Paris, Jan 24: Rahul Mishra and Imane Ayissi made history on Thursday by becoming the first Indian and black African designers to show their clothes on the elite Paris haute couture catwalk.

Only a little more than a dozen of the world's most prestigious luxury labels -- including Dior, Chanel and Givenchy -- have a right to call their clothes haute couture.

All the clothes must be handmade -- and go on to sell for tens of thousands of euros (dollars) to some of the richest and most famous women in the world.

Mishra, an advocate of ethical "slow fashion" who blames mechanisation for much of the world's ills, said "it felt amazing and very surreal to be the first Indian to be chosen." "They see a great future for us -- which will make us push ourselves even harder," the 40-year-old told AFP after his debut show was cheered by fashionistas.

Both Mishra and Cameroon-born Ayissi, 51, are champions of traditional fabrics and techniques from their homelands and are famous for their classy lines.

Ayissi said his selection was "immense" both for Africa and himself.

"I am so proud that I can show my work and showcase real African fabrics and African heritage," he told AFP backstage as celebrities, including the chic head of Unesco, Audrey Azoulay, congratulated him.

Mishra broke through on the Paris ready-to-wear scene after winning the International Woolmark Prize in 2014, the top award that also launched the careers of such greats as Karl Lagerfeld and Yves Saint Laurent.

The purity of his often white creations with their detailed but understated embroidery has won him many fans, including Vogue's legendary critic Suzy Menkes.

The doyenne of fashion's front row called him an Indian "national treasure".

But this time, Mishra turned up the colour palette somewhat with dresses that subtly evoked the jungle paradises and pristine underwater world off the Maldives he worries that one day we might lose.

Appalled by the smoke and pollution that meant he had to keep his four-year-old daughter indoors in Delhi for nearly 20 days in November, Mishra said he imagined a "pure virginal and untamed planet... with ecosystems crafted out of embroidered flora and fauna".

"I am very emotional about it. Sometimes it makes me cry. All our children should be growing up in a better world," he added.

"When I take Aarna (his daughter) to the foothills of the Himalayas and the sky turns blue, she is so happy.

"Once, when she saw the River Ganges, she said: 'Can you please clean it for us so can go for a swim?'"

Mishra said he was reducing the quantity of clothes he was producing while at the same time increasing their quality, with humming birds, koalas and other animals hidden in the hundreds of hand worked embroidered leaves and flowers of his "jungle dresses".
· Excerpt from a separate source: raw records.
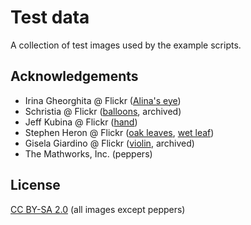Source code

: 
# Test data

A collection of test images used by the example scripts.
## Acknowledgements

- Irina Gheorghita @ Flickr ([Alina's eye](https://www.flickr.com/photos/angel_ina/3201337190))
 - Schristia @ Flickr ([balloons](https://web.archive.org/web/20190122123444/http://www.flickr.com/photos/schristia/4057490235/), archived)
 - Jeff Kubina @ Flickr ([hand](https://commons.wikimedia.org/wiki/File:Bubble_Popper_-_Flickr_-_Jeff_Kubina.jpg))
 - Stephen Heron @ Flickr ([oak leaves](https://www.flickr.com/photos/sbh/6802942537/), [wet leaf](https://www.flickr.com/photos/sbh/3859041020/))
 - Gisela Giardino @ Flickr ([violin](https://web.archive.org/web/20170509122648/http://www.flickr.com/photos/gi/326853730/), archived)
 - The Mathworks, Inc. (peppers) 

## License

[CC BY-SA 2.0](https://creativecommons.org/licenses/by-sa/2.0/) (all images except peppers)

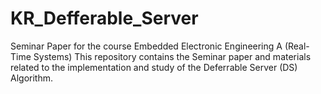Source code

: # KR_Defferable_Server
Seminar Paper for the course Embedded Electronic Engineering A (Real-Time Systems)
This repository contains the Seminar paper and materials related to the implementation and study of the Deferrable Server (DS) Algorithm.
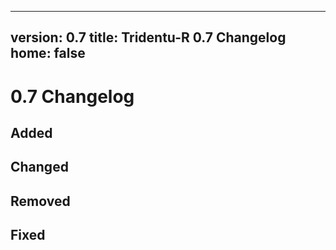 
---
version: 0.7
title: Tridentu-R 0.7 Changelog
home: false
---

# 0.7 Changelog

## Added

## Changed

## Removed

## Fixed
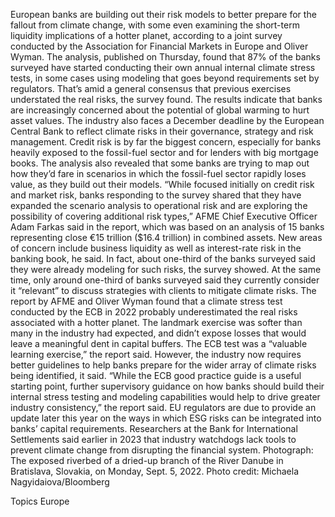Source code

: European banks are building out their risk models to better prepare for the fallout from climate change, with some even examining the short-term liquidity implications of a hotter planet, according to a joint survey conducted by the Association for Financial Markets in Europe and Oliver Wyman.
The analysis, published on Thursday, found that 87% of the banks surveyed have started conducting their own annual internal climate stress tests, in some cases using modeling that goes beyond requirements set by regulators. That’s amid a general consensus that previous exercises understated the real risks, the survey found.
The results indicate that banks are increasingly concerned about the potential of global warming to hurt asset values. The industry also faces a December deadline by the European Central Bank to reflect climate risks in their governance, strategy and risk management.
Credit risk is by far the biggest concern, especially for banks heavily exposed to the fossil-fuel sector and for lenders with big mortgage books. The analysis also revealed that some banks are trying to map out how they’d fare in scenarios in which the fossil-fuel sector rapidly loses value, as they build out their models.
“While focused initially on credit risk and market risk, banks responding to the survey shared that they have expanded the scenario analysis to operational risk and are exploring the possibility of covering additional risk types,” AFME Chief Executive Officer Adam Farkas said in the report, which was based on an analysis of 15 banks representing close €15 trillion ($16.4 trillion) in combined assets.
New areas of concern include business liquidity as well as interest-rate risk in the banking book, he said. In fact, about one-third of the banks surveyed said they were already modeling for such risks, the survey showed.
At the same time, only around one-third of banks surveyed said they currently consider it “relevant” to discuss strategies with clients to mitigate climate risks.
The report by AFME and Oliver Wyman found that a climate stress test conducted by the ECB in 2022 probably underestimated the real risks associated with a hotter planet. The landmark exercise was softer than many in the industry had expected, and didn’t expose losses that would leave a meaningful dent in capital buffers.
The ECB test was a “valuable learning exercise,” the report said. However, the industry now requires better guidelines to help banks prepare for the wider array of climate risks being identified, it said.
“While the ECB good practice guide is a useful starting point, further supervisory guidance on how banks should build their internal stress testing and modeling capabilities would help to drive greater industry consistency,” the report said.
EU regulators are due to provide an update later this year on the ways in which ESG risks can be integrated into banks’ capital requirements. Researchers at the Bank for International Settlements said earlier in 2023 that industry watchdogs lack tools to prevent climate change from disrupting the financial system.
Photograph: The exposed riverbed of a dried-up branch of the River Danube in Bratislava, Slovakia, on Monday, Sept. 5, 2022. Photo credit: Michaela Nagyidaiova/Bloomberg

Topics
Europe
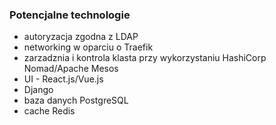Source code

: ### Potencjalne technologie

* autoryzacja zgodna z LDAP
* networking w oparciu o Traefik
* zarzadznia i kontrola klasta przy wykorzystaniu HashiCorp Nomad/Apache Mesos
* UI - React.js/Vue.js
* Django
* baza danych PostgreSQL
* cache Redis
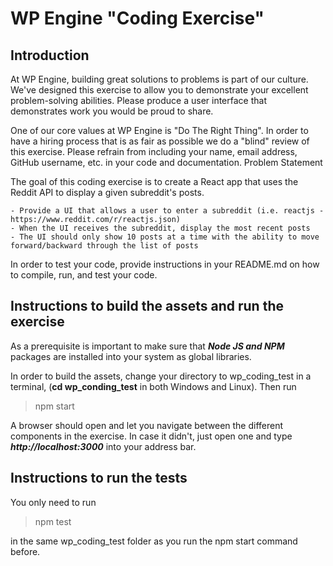 # WP Engine "Coding Exercise"

## Introduction

At WP Engine, building great solutions to problems is part of our culture. We've designed this exercise to allow you to demonstrate your excellent problem-solving abilities. Please produce a user interface that demonstrates work you would be proud to share.

One of our core values at WP Engine is "Do The Right Thing". In order to have a hiring process that is as fair as possible we do a "blind" review of this exercise. Please refrain from including your name, email address, GitHub username, etc. in your code and documentation.
Problem Statement

The goal of this coding exercise is to create a React app that uses the Reddit API to display a given subreddit's posts.

    - Provide a UI that allows a user to enter a subreddit (i.e. reactjs - https://www.reddit.com/r/reactjs.json)
    - When the UI receives the subreddit, display the most recent posts
    - The UI should only show 10 posts at a time with the ability to move forward/backward through the list of posts

In order to test your code, provide instructions in your README.md on how to compile, run, and test your code.

## Instructions to build the assets and run the exercise

As a prerequisite is important to make sure that ***Node JS and NPM*** packages are installed into your system as global libraries.

In order to build the assets, change your directory to wp_coding_test in a terminal, (__cd wp_conding_test__ in both Windows and Linux). Then run
> npm start

A browser should open and let you navigate between the different components in the exercise. In case it didn't, just open one and type ***http://localhost:3000*** into your address bar.

## Instructions to run the tests

You only need to run
> npm test

in the same wp_coding_test folder as you run the npm start command before.
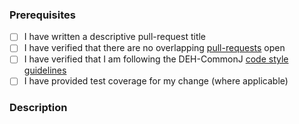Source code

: ### Prerequisites

- [ ] I have written a descriptive pull-request title
- [ ] I have verified that there are no overlapping [pull-requests](https://github.com/RHEAGROUP/DEH-CommonJ/pulls) open
- [ ] I have verified that I am following the DEH-CommonJ [code style guidelines](https://raw.githubusercontent.com/RHEAGROUP/DEH-CommonJ/master/.github/CONTRIBUTING.md)
- [ ] I have provided test coverage for my change (where applicable)

### Description
<!-- A description of the changes proposed in the pull-request -->

<!-- Thanks for contributing to DEH-CommonJ! -->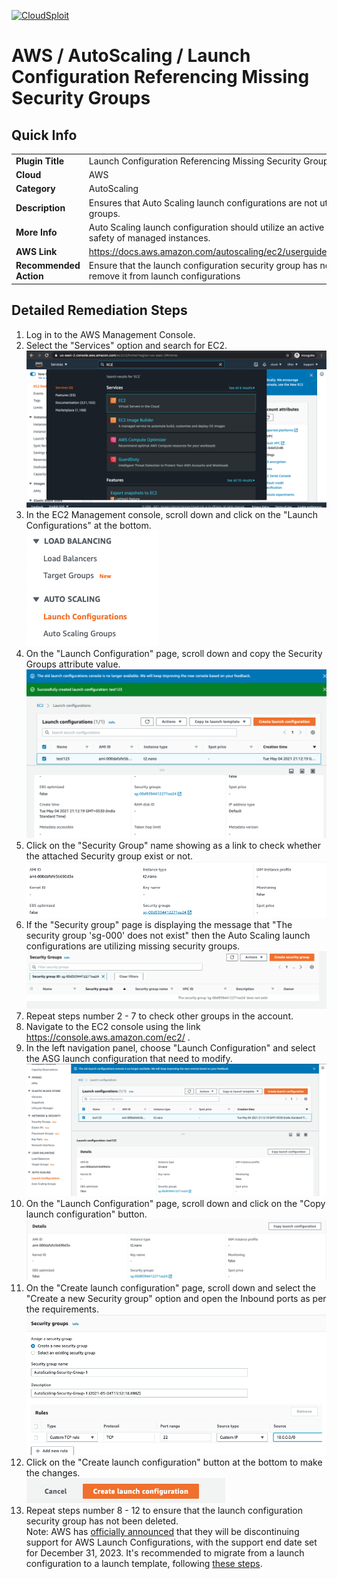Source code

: [![CloudSploit](https://cloudsploit.com/img/logo-new-big-text-100.png "CloudSploit")](https://cloudsploit.com)

# AWS / AutoScaling / Launch Configuration Referencing Missing Security Groups

## Quick Info

| | |
|-|-|
| **Plugin Title** | Launch Configuration Referencing Missing Security Groups |
| **Cloud** | AWS |
| **Category** | AutoScaling |
| **Description** | Ensures that Auto Scaling launch configurations are not utilizing missing security groups. |
| **More Info** | Auto Scaling launch configuration should utilize an active security group to ensure safety of managed instances. |
| **AWS Link** | https://docs.aws.amazon.com/autoscaling/ec2/userguide/GettingStartedTutorial.html |
| **Recommended Action** | Ensure that the launch configuration security group has not been deleted. If so, remove it from launch configurations |

## Detailed Remediation Steps
1. Log in to the AWS Management Console.
2. Select the "Services" option and search for EC2. </br> <img src="/resources/aws/autoscaling/launch-configuration-referencing-missing-security-groups/step2.png"/>
3. In the EC2 Management console, scroll down and click on the "Launch Configurations" at the bottom.</br> <img src="/resources/aws/autoscaling/launch-configuration-referencing-missing-security-groups/step3.png"/>
4. On the "Launch Configuration" page, scroll down and copy the Security Groups attribute value.</br> <img src="/resources/aws/autoscaling/launch-configuration-referencing-missing-security-groups/step4.png"/>
5. Click on the "Security Group" name showing as a link to check whether the attached Security group exist or not.</br> <img src="/resources/aws/autoscaling/launch-configuration-referencing-missing-security-groups/step5.png"/>
6. If the "Security group" page is displaying the message that "The security group 'sg-000' does not exist" then the Auto Scaling launch configurations are utilizing missing security groups.</br> <img src="/resources/aws/autoscaling/launch-configuration-referencing-missing-security-groups/step6.png"/>
7. Repeat steps number 2 - 7 to check other groups in the account.</br>
8. Navigate to the EC2 console using the link https://console.aws.amazon.com/ec2/ .</br>
9. In the left navigation panel, choose "Launch Configuration" and select the ASG launch configuration that need to modify.</br> <img src="/resources/aws/autoscaling/launch-configuration-referencing-missing-security-groups/step9.png"/>
10. On the "Launch Configuration" page, scroll down and click on the "Copy launch configuration" button.</br> <img src="/resources/aws/autoscaling/launch-configuration-referencing-missing-security-groups/step10.png"/>
11. On the "Create launch configuration" page, scroll down and select the "Create a new Security group" option and open the Inbound ports as per the requirements.</br> <img src="/resources/aws/autoscaling/launch-configuration-referencing-missing-security-groups/step11.png"/>
12. Click on the "Create launch configuration" button at the bottom to make the changes.</br> <img src="/resources/aws/autoscaling/launch-configuration-referencing-missing-security-groups/step12.png"/>
13. Repeat steps number 8 - 12 to ensure that the launch configuration security group has not been deleted.</br> 
Note: AWS has [officially announced](https://aws.amazon.com/blogs/compute/amazon-ec2-auto-scaling-will-no-longer-add-support-for-new-ec2-features-to-launch-configurations/) that they will be discontinuing support for AWS Launch Configurations, with the support end date set for December 31, 2023. It's recommended to migrate from a launch configuration to a launch template, following [these steps](https://docs.aws.amazon.com/autoscaling/ec2/userguide/migrate-to-launch-templates.html).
The designer has won ethical and sustainability awards for his work supporting local crafts people in rural India.

"My objective is to create jobs which help people in their own villages," Mishra said.

"If villages are stronger, you will have a stronger country, a stronger nation, and a stronger world," he added.

Ayissi takes a similar stand, refusing to use wax prints popular in West Africa which he dismisses as "colonial".

Dutch mills flooded Africa with cotton printed with colourful patterns borrowed from Indonesian batik in the 19th century, and still dominate the market.

"When we talk about African fashion, it's always wax, which is a real pity," he told AFP, "because it's killing our own African heritage."

Ayissi, a former dancer who worked with singers such as Sting and Seal, told AFP he wanted to open up "a new path for Africa" and find an "alternative way of doing luxury fashion".

He has gone back to using prestigious local materials, like the strip fabric kente woven by the Akan people of Ghana and the Ivory Coast, which was originally worn only by nobles.

The son of an undefeated African boxing champ and a former Miss Cameroon, he also uses appliqued techniques from Benin and Ghana.

Haute couture shows only take place in Paris and the criteria to enter and remain in fashion's elite club are strictly enforced by French law.